§ Excerpted data
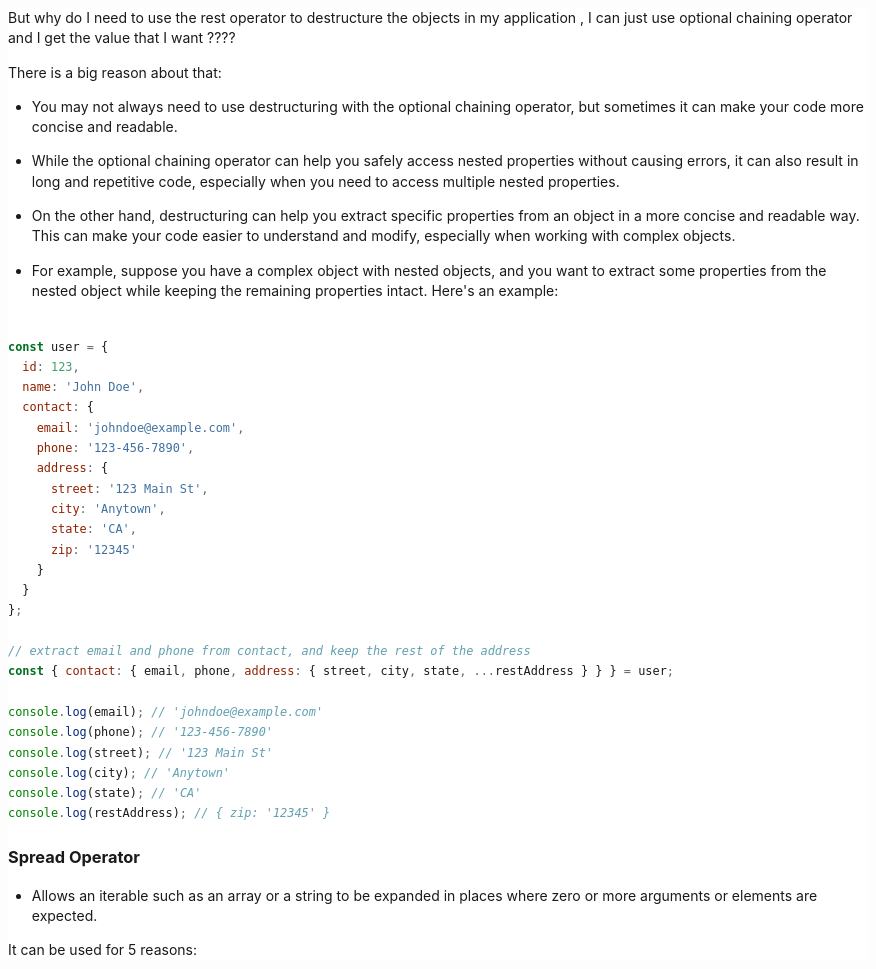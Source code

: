 But why do I need to use the rest operator to destructure the objects in my application , I can just use optional chaining operator and I get the value that I want ????

There is a big reason about that:

- You may not always need to use destructuring with the optional chaining operator, but sometimes it can make your code more concise and readable.

- While the optional chaining operator can help you safely access nested properties without causing errors, it can also result in long and repetitive code, especially when you need to access multiple nested properties.

- On the other hand, destructuring can help you extract specific properties from an object in a more concise and readable way. This can make your code easier to understand and modify, especially when working with complex objects.

- For example, suppose you have a complex object with nested objects, and you want to extract some properties from the nested object while keeping the remaining properties intact. Here's an example:

```JavaScript

const user = {
  id: 123,
  name: 'John Doe',
  contact: {
    email: 'johndoe@example.com',
    phone: '123-456-7890',
    address: {
      street: '123 Main St',
      city: 'Anytown',
      state: 'CA',
      zip: '12345'
    }
  }
};

// extract email and phone from contact, and keep the rest of the address
const { contact: { email, phone, address: { street, city, state, ...restAddress } } } = user;

console.log(email); // 'johndoe@example.com'
console.log(phone); // '123-456-7890'
console.log(street); // '123 Main St'
console.log(city); // 'Anytown'
console.log(state); // 'CA'
console.log(restAddress); // { zip: '12345' }

```

### Spread Operator

- Allows an iterable such as an array or a string to be expanded in places where zero or more arguments or elements are expected.

It can be used for 5 reasons:
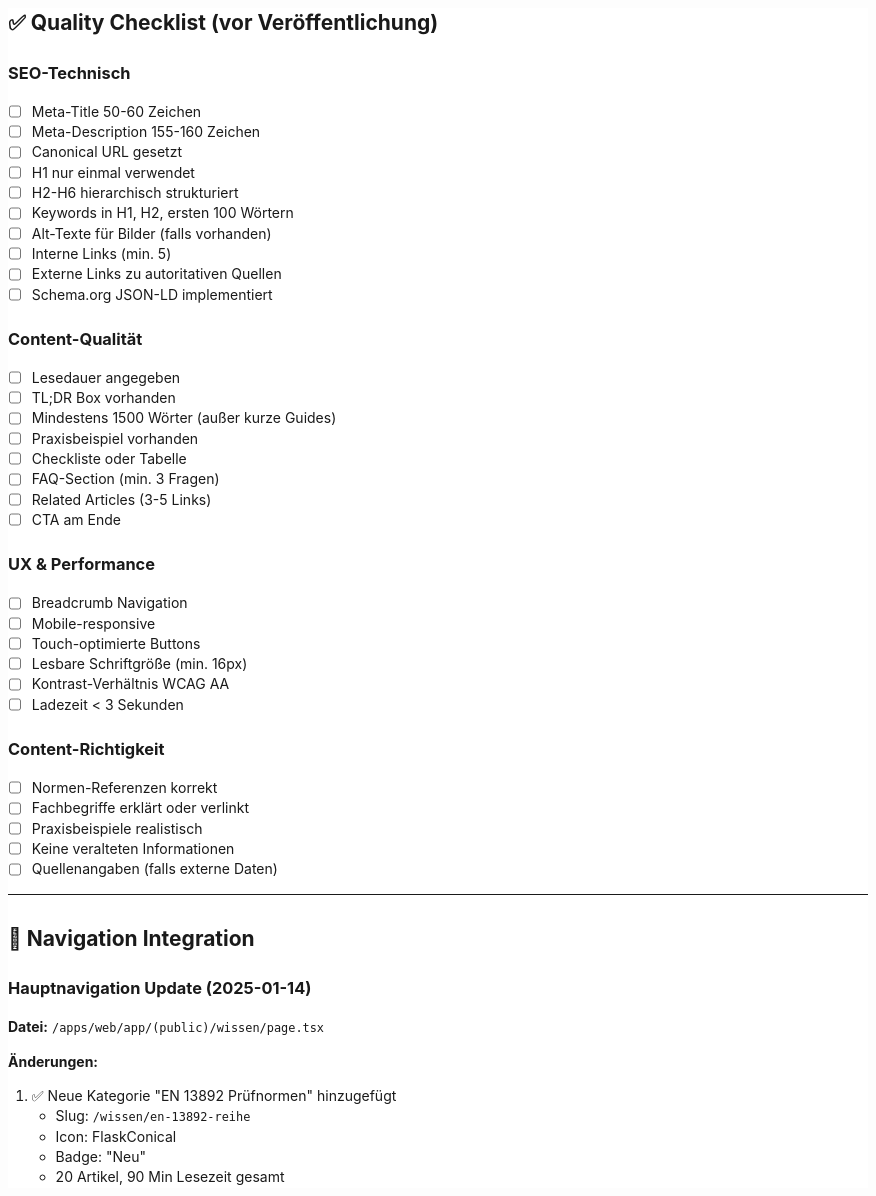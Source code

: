 
## ✅ Quality Checklist (vor Veröffentlichung)

### SEO-Technisch
- [ ] Meta-Title 50-60 Zeichen
- [ ] Meta-Description 155-160 Zeichen
- [ ] Canonical URL gesetzt
- [ ] H1 nur einmal verwendet
- [ ] H2-H6 hierarchisch strukturiert
- [ ] Keywords in H1, H2, ersten 100 Wörtern
- [ ] Alt-Texte für Bilder (falls vorhanden)
- [ ] Interne Links (min. 5)
- [ ] Externe Links zu autoritativen Quellen
- [ ] Schema.org JSON-LD implementiert

### Content-Qualität
- [ ] Lesedauer angegeben
- [ ] TL;DR Box vorhanden
- [ ] Mindestens 1500 Wörter (außer kurze Guides)
- [ ] Praxisbeispiel vorhanden
- [ ] Checkliste oder Tabelle
- [ ] FAQ-Section (min. 3 Fragen)
- [ ] Related Articles (3-5 Links)
- [ ] CTA am Ende

### UX & Performance
- [ ] Breadcrumb Navigation
- [ ] Mobile-responsive
- [ ] Touch-optimierte Buttons
- [ ] Lesbare Schriftgröße (min. 16px)
- [ ] Kontrast-Verhältnis WCAG AA
- [ ] Ladezeit < 3 Sekunden

### Content-Richtigkeit
- [ ] Normen-Referenzen korrekt
- [ ] Fachbegriffe erklärt oder verlinkt
- [ ] Praxisbeispiele realistisch
- [ ] Keine veralteten Informationen
- [ ] Quellenangaben (falls externe Daten)

---

## 🔗 Navigation Integration

### Hauptnavigation Update (2025-01-14)
**Datei:** `/apps/web/app/(public)/wissen/page.tsx`

**Änderungen:**
1. ✅ Neue Kategorie "EN 13892 Prüfnormen" hinzugefügt
   - Slug: `/wissen/en-13892-reihe`
   - Icon: FlaskConical
   - Badge: "Neu"
   - 20 Artikel, 90 Min Lesezeit gesamt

§ Activity
In the listing above, find the line with "### UX & Performance" and set down that line and all after it exactly, through the final line.

§ Response for this exercise
### UX & Performance
- [ ] Breadcrumb Navigation
- [ ] Mobile-responsive
- [ ] Touch-optimierte Buttons
- [ ] Lesbare Schriftgröße (min. 16px)
- [ ] Kontrast-Verhältnis WCAG AA
- [ ] Ladezeit < 3 Sekunden

### Content-Richtigkeit
- [ ] Normen-Referenzen korrekt
- [ ] Fachbegriffe erklärt oder verlinkt
- [ ] Praxisbeispiele realistisch
- [ ] Keine veralteten Informationen
- [ ] Quellenangaben (falls externe Daten)

---

## 🔗 Navigation Integration

### Hauptnavigation Update (2025-01-14)
**Datei:** `/apps/web/app/(public)/wissen/page.tsx`

**Änderungen:**
1. ✅ Neue Kategorie "EN 13892 Prüfnormen" hinzugefügt
   - Slug: `/wissen/en-13892-reihe`
   - Icon: FlaskConical
   - Badge: "Neu"
   - 20 Artikel, 90 Min Lesezeit gesamt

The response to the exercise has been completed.